The 16 optional channels would cost the subscriber a monthly package fee of $12.95, but Skypix has yet to announce any cable network deals.

Skypix may have trouble signing more desirable basic-cable nets because cable operators usually insist on exclusive deals. As John Bringenberg, manager of strategic planning for the largest cable operator, TCI, puts it, “We’ve invested lots of money in basic-cable services and we shouldn’t be mandated by government to sell them to third parties,” particularly DBS delivery systems that try to lure subscribers from cable.

A total of 17 movie companies have agreed to make their pictures available to Skypix, including Disney, Paramount, Universal, Columbia/Tri-Star, Orion and MGM/UA, at least in part because they like the flexibility of 60 channels. Such ease of scheduling would make big-grossing new movies available every 30 minutes in a 24-hour period.

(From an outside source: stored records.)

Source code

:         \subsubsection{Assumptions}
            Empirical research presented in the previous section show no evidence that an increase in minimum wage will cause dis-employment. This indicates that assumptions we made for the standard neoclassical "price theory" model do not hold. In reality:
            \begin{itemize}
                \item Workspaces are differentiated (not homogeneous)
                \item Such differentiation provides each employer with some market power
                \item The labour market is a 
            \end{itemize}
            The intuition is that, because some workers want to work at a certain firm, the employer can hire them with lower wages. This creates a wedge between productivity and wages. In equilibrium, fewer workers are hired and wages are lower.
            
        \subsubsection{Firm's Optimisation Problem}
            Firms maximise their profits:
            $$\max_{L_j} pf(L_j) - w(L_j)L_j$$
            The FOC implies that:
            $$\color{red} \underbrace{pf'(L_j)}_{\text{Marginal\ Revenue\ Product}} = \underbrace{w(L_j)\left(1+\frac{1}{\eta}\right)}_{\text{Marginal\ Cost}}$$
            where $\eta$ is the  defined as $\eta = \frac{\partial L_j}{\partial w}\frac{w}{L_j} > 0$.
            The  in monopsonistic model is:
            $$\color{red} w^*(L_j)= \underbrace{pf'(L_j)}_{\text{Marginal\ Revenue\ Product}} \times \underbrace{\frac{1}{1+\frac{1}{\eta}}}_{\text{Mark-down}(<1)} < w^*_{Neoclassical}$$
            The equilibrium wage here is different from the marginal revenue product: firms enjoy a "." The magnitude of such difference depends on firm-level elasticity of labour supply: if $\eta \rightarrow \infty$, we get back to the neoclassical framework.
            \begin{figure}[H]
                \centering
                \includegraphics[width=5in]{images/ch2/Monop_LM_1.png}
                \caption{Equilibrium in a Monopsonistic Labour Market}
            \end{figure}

This would take advantage of viewer impulse buying, which many of the major studios say is the key to p-p-v success, but which tends to be squelched by the rigid scheduling formats of such existing p-p-v networks as Request and Viewer’s Choice.

Partly for that reason, Harry Bernstein, head of programming for Skypix, says, “We’re not trying to take on cable. Since pay-per-view movies are the heart of the service and where we’re going to make our money, Skypix will be more analogous to a videostore than to a cable system.”

Skypix’ game plan is to transmit 80 channels to subscribers who’ve bought the hardware (compact satellite-receive antennas and decoders that will cost $699 retail) this summer. By the end of the first year, Skypix hopes to have 750,000 subscribers on board, according to Bernstein.

Meanwhile, Primestar is off to a tentative start in 38 U.S. communities, each tied to a cable system operated by one of the nine MSOs that own the service.

Dave Born, director of new business development at United Artists Entertainment’s western division, says UA has begun “a quiet launch” in Colorado communities of Aspen and Greeley, with “no promotional support and little word of mouth.” Only 14 homes have subscribed so far, but “we’re going slow by design so we can experiment with things like pricing, billing and customer service,” he says. Most MSOs didn’t begin signing subscribers until November 1990.

Because Primestar offers only 10 channels, it “will never be a serious threat to cable,” Born continues. And cable subscribers with access to a couple dozen basic-cable channels are not likely to bail out of cable in favor of something as limited as Primestar, particularly since satellite dish installation will run as high as $600. (There also is a monthly fee between $20 and $35, and a charge for p-p-v pics.)

Jim Heyworth, president and CEO of Viewer’s Choice, which is supplying two of the three p-p-v channels to Primestar (Request TV, the other dominant p-p-v distributor, is programming the third), says, “Even though our focus is cable, we look on Primestar as a [potentially] important retailer.”

“Our deal with Primestar is the same kind of a deal we’d do with a cable system,” says Lloyd Werner, president of Request TV. Primestar, he says, agrees to accept the uniform schedule that Request puts together for all of its outlets. Then Primestar negotiates directly with the movie companies for the films.

Request’s compensation comes from the fees it charges the studios for serving as the transmission belt to the retailer.

Primestar didn’t have to get the permission of the seven superstations it’s retransmitting. But by law it pays a Copyright Royalty Tribunal 12¢ a month per subscriber.

The nine MSOs that own Primestar are: AT&C, Comcast, Continental, Cox, Newhouse, TCI, UA, Viacom and Warner Cable. The tenth owner is the satellite company GE Americom.